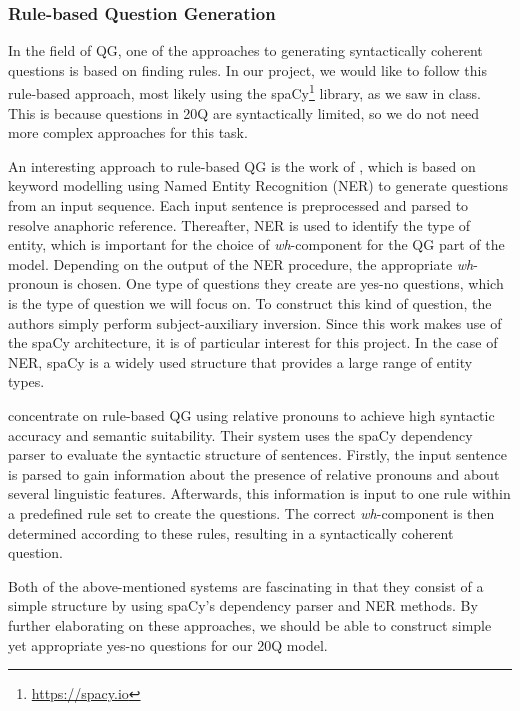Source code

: \documentclass[11pt,a4paper]{article}
\begin{document}
\subsubsection{Rule-based Question Generation}

In the field of QG, one of the approaches to generating syntactically coherent questions is based on finding rules. 
In our project, we would like to follow this rule-based approach, most likely using the spaCy\footnote{\url{https://spacy.io}} library, as we saw in class.
This is because questions in 20Q are syntactically limited, so we do not need more complex approaches for this task.

An interesting approach to rule-based QG is the work of \citet{MhatreEa2019}, which is based on keyword modelling using Named Entity Recognition (NER) to generate questions from an input sequence. 
Each input sentence is preprocessed and parsed to resolve anaphoric reference. 
Thereafter, NER is used to identify the type of entity, which is important for the choice of \textit{wh}-component for the QG part of the model. 
Depending on the output of the NER procedure, the appropriate \textit{wh}-pronoun is chosen. 
One type of questions they create are yes-no questions, which is the type of question we will focus on.
To construct this kind of question, the authors simply perform subject-auxiliary inversion. 
Since this work makes use of the spaCy architecture, it is of particular interest for this project.
In the case of NER, spaCy is a widely used structure that provides a large range of entity types. 

\citet{KhullarEa2018} concentrate on rule-based QG using relative pronouns to achieve high syntactic accuracy and semantic suitability. 
Their system uses the spaCy dependency parser to evaluate the syntactic structure of sentences. 
Firstly, the input sentence is parsed to gain information about the presence of relative pronouns and about several linguistic features. 
Afterwards, this information is input to one rule within a predefined rule set to create the questions. 
The correct \textit{wh}-component is then determined according to these rules, resulting in a syntactically coherent question. 

Both of the above-mentioned systems are fascinating in that they consist of a simple structure by using spaCy's dependency parser and NER methods. 
By further elaborating on these approaches, we should be able to construct simple yet appropriate yes-no questions for our 20Q model.
\end{document}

What needs to be done >>
Go through the entries. Report every line that contains the word "relative".

Written answer >>
\citet{KhullarEa2018} concentrate on rule-based QG using relative pronouns to achieve high syntactic accuracy and semantic suitability. 
Firstly, the input sentence is parsed to gain information about the presence of relative pronouns and about several linguistic features. 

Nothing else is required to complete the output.